Pipeline Safety Trust Executive Director Bill Caram said this spill “resulted from a company-wide systemic failure, indicating the operator’s fundamental inability to implement pipeline safety regulations,” so the record fine is appropriate and welcome.

“However, even record fines often fail to be financially meaningful to pipeline operators. The proposed fine represents less than 3% of Third Coast Midstream’s estimated annual earnings,” Caram said. “True deterrence requires penalties that make noncompliance more expensive than compliance.”

The agency said Third Coast didn’t establish proper emergency procedures, which is part of why the National Transportation Safety Board found that operators failed to shut down the pipeline for nearly 13 hours after their gauges first hinted at a problem. PHMSA also said the company didn’t adequately assess the risks or properly maintain the 18-inch Main Pass Oil Gathering pipeline.

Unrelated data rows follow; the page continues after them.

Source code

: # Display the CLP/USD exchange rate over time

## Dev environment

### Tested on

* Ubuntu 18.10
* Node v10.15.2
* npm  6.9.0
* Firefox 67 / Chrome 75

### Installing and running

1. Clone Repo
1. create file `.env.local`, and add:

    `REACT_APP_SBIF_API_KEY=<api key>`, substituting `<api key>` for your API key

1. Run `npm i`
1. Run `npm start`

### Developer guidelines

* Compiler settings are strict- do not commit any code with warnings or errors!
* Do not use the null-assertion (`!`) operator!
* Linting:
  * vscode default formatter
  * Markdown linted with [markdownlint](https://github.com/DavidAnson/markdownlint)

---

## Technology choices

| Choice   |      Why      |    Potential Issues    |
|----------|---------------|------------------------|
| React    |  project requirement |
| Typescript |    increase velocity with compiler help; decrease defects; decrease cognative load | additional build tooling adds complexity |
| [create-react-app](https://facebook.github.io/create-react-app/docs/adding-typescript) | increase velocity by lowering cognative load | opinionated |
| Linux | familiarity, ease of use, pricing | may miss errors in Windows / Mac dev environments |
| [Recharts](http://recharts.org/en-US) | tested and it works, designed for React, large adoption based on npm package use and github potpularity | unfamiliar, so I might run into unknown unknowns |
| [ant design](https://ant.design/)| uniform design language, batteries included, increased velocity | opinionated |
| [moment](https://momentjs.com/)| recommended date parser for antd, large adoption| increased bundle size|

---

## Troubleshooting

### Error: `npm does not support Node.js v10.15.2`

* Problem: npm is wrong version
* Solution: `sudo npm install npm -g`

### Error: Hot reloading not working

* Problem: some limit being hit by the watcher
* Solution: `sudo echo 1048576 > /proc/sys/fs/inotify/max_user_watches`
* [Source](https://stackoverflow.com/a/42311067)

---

The agency said the company “failed to perform new integrity analyses or evaluations following changes in circumstances that identified new and elevated risk factors” for the pipeline.

That echoed what the NTSB said in its final report in June, that “Third Coast missed several opportunities to evaluate how geohazards may threaten the integrity of their pipeline. Information widely available within the industry suggested that land movement related to hurricane activity was a threat to pipelines.”

The NTSB said the leak off the coast of Louisiana was the result of underwater landslides, caused by hazards such as hurricanes, that Third Coast, the pipeline owner, failed to address despite the threats being well known in the industry.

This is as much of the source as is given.